PSYCHO-PASS – 16
「裁きの門」 (Sabaki no Mon)
“Gate of Judgement”
In the context of intangible terms, “justice” is arguably one of the most discussed of them all. It’s no surprise though — after all, the laws that derive from it formulate the basis of societal order. In a world where things have a tendency to lean toward chaos and disorder, it can be said that laws (and its subsequent need to categorize what one would consider good and bad) developed as an inevitable necessity to combat this and allow for the formation of the complex group we call civilization. With this in mind though, the question becomes: what would you be willing to sacrifice for this order — this security that the law brings with it?
And that for me, is a lot of what PSYCHO-PASS is — a series that challenges you to question how much freedom you’re willing to give up for a society that is virtually crime free and to define your own sense of justice. Because in the end, the Sibyl System is the ultimate result of desiring total order — the extreme end of the order vs. freedom spectrum — and the characters themselves a representation of the many interpretations of what one considers just and potential sacrifices one could make to maintain order.

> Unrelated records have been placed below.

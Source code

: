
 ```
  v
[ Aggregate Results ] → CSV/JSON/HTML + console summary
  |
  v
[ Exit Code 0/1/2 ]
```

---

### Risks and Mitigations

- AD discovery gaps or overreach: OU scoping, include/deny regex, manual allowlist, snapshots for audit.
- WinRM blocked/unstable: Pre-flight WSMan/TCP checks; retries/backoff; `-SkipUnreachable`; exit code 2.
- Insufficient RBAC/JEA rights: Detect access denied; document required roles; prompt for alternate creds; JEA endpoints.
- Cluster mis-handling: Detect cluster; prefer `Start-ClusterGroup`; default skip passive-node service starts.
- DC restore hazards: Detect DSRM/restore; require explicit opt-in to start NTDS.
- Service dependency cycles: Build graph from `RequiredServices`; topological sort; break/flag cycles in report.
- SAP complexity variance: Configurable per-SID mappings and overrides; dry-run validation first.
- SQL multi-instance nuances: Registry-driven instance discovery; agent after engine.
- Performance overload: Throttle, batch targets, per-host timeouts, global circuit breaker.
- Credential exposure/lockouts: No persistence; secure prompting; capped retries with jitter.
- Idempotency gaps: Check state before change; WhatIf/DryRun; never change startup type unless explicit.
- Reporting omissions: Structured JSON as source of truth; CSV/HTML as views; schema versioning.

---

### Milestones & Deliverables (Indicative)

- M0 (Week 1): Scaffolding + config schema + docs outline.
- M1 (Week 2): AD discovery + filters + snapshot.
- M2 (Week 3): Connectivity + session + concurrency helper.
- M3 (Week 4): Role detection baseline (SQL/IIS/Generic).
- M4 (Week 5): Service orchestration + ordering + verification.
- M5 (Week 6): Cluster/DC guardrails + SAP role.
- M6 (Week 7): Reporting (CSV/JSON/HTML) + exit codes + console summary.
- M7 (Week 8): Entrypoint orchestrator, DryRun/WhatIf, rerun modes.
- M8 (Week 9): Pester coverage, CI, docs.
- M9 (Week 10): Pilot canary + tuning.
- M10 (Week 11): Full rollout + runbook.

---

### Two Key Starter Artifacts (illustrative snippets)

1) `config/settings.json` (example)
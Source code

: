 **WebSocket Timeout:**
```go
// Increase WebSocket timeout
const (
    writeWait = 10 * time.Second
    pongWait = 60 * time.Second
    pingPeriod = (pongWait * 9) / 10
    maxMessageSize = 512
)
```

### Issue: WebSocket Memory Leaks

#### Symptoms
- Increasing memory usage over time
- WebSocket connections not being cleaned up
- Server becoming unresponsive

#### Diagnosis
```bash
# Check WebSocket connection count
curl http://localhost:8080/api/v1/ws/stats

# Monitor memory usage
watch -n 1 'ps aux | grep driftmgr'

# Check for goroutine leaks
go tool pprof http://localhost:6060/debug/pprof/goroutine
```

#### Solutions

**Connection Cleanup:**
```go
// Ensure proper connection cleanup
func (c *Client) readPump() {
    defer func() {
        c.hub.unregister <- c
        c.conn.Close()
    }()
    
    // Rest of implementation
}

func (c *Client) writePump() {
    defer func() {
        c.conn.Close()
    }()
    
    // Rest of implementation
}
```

For instance, it can be said that Makishima is the representation of one who believes in free-will — one so morally opposed to the system that they are willing to do anything to destroy it from the inside out and doesn’t believe they’re wrong in doing so. At the same time, Kougami represents another view in the how he seems to have misgivings about the system, but sees the big picture accepts it as a necessity (or at least that he cannot do anything about it), and continues along his own path of justice (or at least, however much he can). Akane as well represents another view as the model citizen the Sibyl System tries to mold — one who lives, trusts, and complements the system and its brand of justice, and continues to do so despite seeing things that bring into question the system’s integrity or would normally make people go bonkers. And as this episode demonstrates, Kagari is yet another view, as the person who couldn’t care less about society or the system, but believes and trusts in the things around him — things he personally assigns value to.
As such, it’s obvious that one can argue that each and everyone of the main characters represent respective views — views that are different and exclusive of each other at least partially, yet all potentially views that can be considered “righteous and good” in their own ways, depending on your own perspective. What’s more is that each of them can be considered ideal in their own way — each person representing an idealized human being in different scenarios — and it’s just a powerful commentary not only about the concept of justice itself, but of humanity and its intangible nature in general.
Notably, the idealized nature of the aforementioned in turn provides some striking contrasts with the Sibyl System, which turns out to be anything but ideal. As it turns out, the Chief herself is an android, confirming many suspicions people had following the end of episode 13. Her ability to forcibly change the Dominator from a non-lethal paralyzer to lethal eliminator form pretty much hints that she is Sibyl herself as well (also confirming related suspicions), and well, things are definitely not what they seem. Sadly, the actual interior of Sibyl’s core ends up staying undisclosed, but considering the series’ exceptionally obvious similarity to Blade Runner, Minority Report, and GITS and the fact that many suspicions were made up as a result of people’s prior experiences with the series, one can most likely assume that (minor spoilers for those that haven’t watched Minority Report):
Moving on, I have to say… Kagari’s death at the hands of the Chief/Sibyl was just exceptionally brutal. I suppose it fits right in with how UroGen does things, but damn, I never expected him to bite the dust in that manner — one where no one knows he died, there’s no body to recover, and where it’s likely no one will ever realize who did it. Truly brutal on many, many levels. It’s ultimately made up in some sense by the fight between Makishima and Kougami, as well as the former’s defeat by Akane (THAT HELMET WHACK!), but the end result is that Sibyl wins on all accounts — as both the system itself and its “model citizen” score victories. With another six episodes left though, I find it hard to believe that we’ve seen the last of Makishima (in terms of him wrecking havoc in the future) or of the others finding out Sibyl’s true nature. Definitely some fireworks yet to come.